* What is being asked: Pick every line from the data below that contains the string "children" and copy it.

[Data for analysis Boundary: Start]

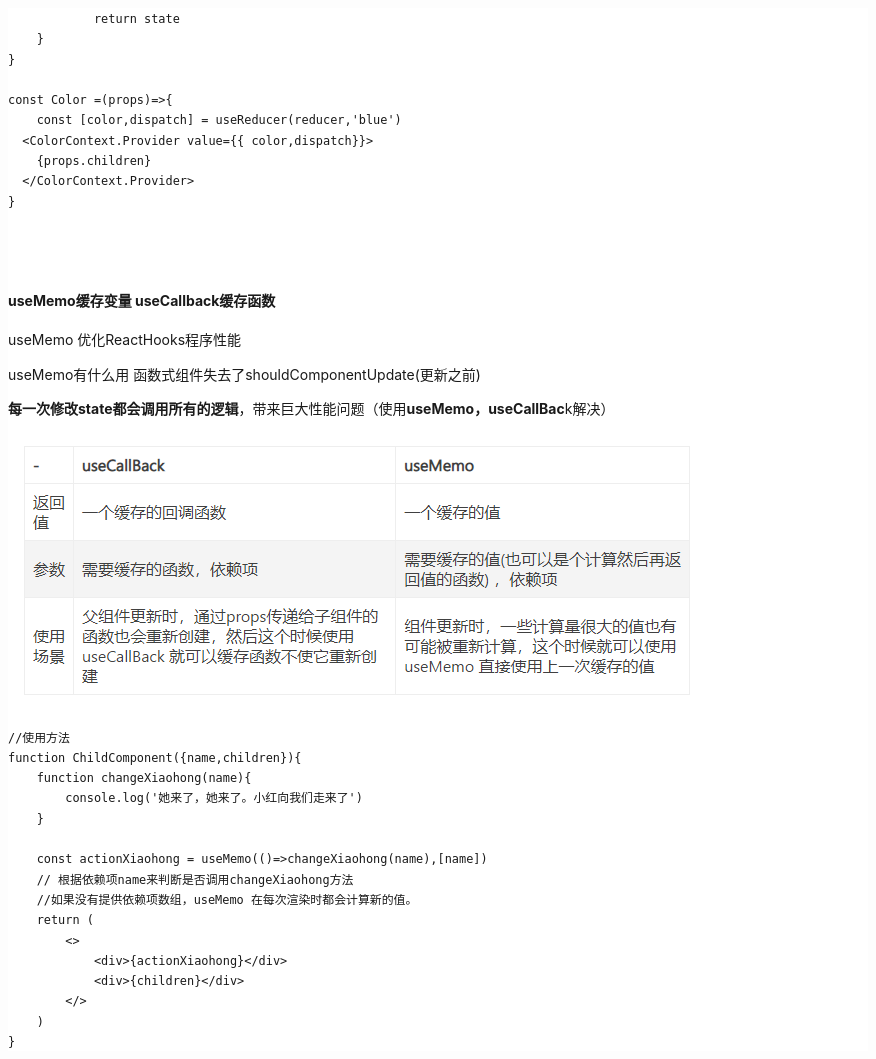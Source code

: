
 ```react
            return state
    }
}

const Color =(props)=>{ 
	const [color,dispatch] = useReducer(reducer,'blue')
  <ColorContext.Provider value={{ color,dispatch}}>
    {props.children}
  </ColorContext.Provider>
}




```

#### useMemo缓存变量 useCallback缓存函数

useMemo 优化ReactHooks程序性能

useMemo有什么用  函数式组件失去了shouldComponentUpdate(更新之前)

**每一次修改state都会调用所有的逻辑**，带来巨大性能问题（使用**useMemo，useCallBac**k解决）

![1639733222(1)](.\1639733222(1).png)

```react
//使用方法
function ChildComponent({name,children}){
    function changeXiaohong(name){
        console.log('她来了，她来了。小红向我们走来了')
    }

    const actionXiaohong = useMemo(()=>changeXiaohong(name),[name]) 
    // 根据依赖项name来判断是否调用changeXiaohong方法
    //如果没有提供依赖项数组，useMemo 在每次渲染时都会计算新的值。
    return (
        <>
            <div>{actionXiaohong}</div>
            <div>{children}</div>
        </>
    )
}
```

[Data for analysis Boundary: End]

* Exercise output:
    {props.children}
function ChildComponent({name,children}){
            <div>{children}</div>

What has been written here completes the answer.